This afternoon, a sweet and helpful professor passed on a link to the University of Toronto at Scarborough’s website, Culinaria. I had never before heard of this project, which is a multidisciplinary effort to engage with the culture and diversity of foodways by both graduate and undergraduate students. There’s even a journal I had never heard of—Global Food History. How Had I missed this? I quickly perused the listing of members of the editorial board and found some familiar names: Michael LaCombe, Peter Scholliers, and Paul Freedman. All three are cultural historians who have produced working concerning food in history, and I have explored and am continuing to explore their work. However, the Culinaria website makes it a conscious effort to explain that it is involved in a multidisciplinary project. Indeed, their website showcases projects that aren’t strictly historical, such as an exploration of the role of food as it relates to identity in diaspora communities. I pushed these new findings to the back of my mind as I attempted to get back to my assignments for this week, and duly started thinking about my blog assignment.

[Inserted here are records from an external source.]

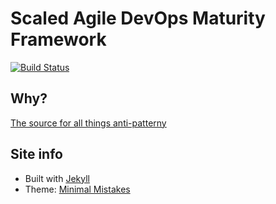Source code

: # Scaled Agile DevOps Maturity Framework

[![Build Status](https://travis-ci.org/bdfinst/sadmf.com.svg?branch=release)](https://travis-ci.org/bdfinst/sadmf.com)

## Why?

[The source for all things anti-patterny](scaledagiledevops.com)

## Site info

- Built with [Jekyll](https://jekyllrb.com/)
- Theme: [Minimal Mistakes](https://mmistakes.github.io/minimal-mistakes/docs/quick-start-guide/)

As I tried to think of current issues that are being addressed within the food history community, Culinaria kept nagging at the back of my mind. I couldn’t help but wonder—what, exactly, is the “food history community,” and who are its constituent members? Without realizing it, I’ve been attempting to address this confusion throughout my research. I have tried to map out a historiography of the field, but have failed. LaCombe offered some insight into this in his 2013 article “Subject or Signifier: Food and the History of Early North America,” though he too questioned the precise role that food plays in historic scholarship. Much as I have seen in my readings, he argues that food has been used as a tool in diverse scholarship over the past few decades, though it has not become a primary area of study until recently. He concludes that food can be a useful cultural indicator, which I certainly agree with. Despite this, though, I’m left with a bit of bewilderment—how will this be done, and by whom?
I suppose the greatest issue I see that resonates with my research, then, is defining the depth and breadth of food history and who takes part in that conversation. This directly relates to my research since I am reaching for a variety of sources from a multitude of fields. I appreciate and admire the interdisciplinarity of food studies and am excited to be a part of it, yet it is likewise challenging. In a field that is currently developing its own identity, how will I learn how to be its scholar? Who will teach me how to do this? I can only conclude that I must keep reading, keep learning, and start talking. Until I am able to interact with other scholars who have studied food, I won’t fully understand what I’m trying to get myself into. Don’t worry—I meant that a bit wryly, though I do sometimes wonder!
As far as research questions are concerned, this does prompt me to wonder about what methodology or theoretical approach is best for my work. At this point, I suppose I don’t know. However, I know what I’m going to do next. I am going to take the list of editorial reviewers for Global Food History, go to Summon, and do a massive search. I think reading their work will be very helpful in developing a sense of the field, a feeling of where things have been and where they may be going, and how they’re getting there. Hopefully my issue of trying to define a shifting and developing field will become a bit more graceful as time goes on, though its fluidity is one of the most attractive things about it.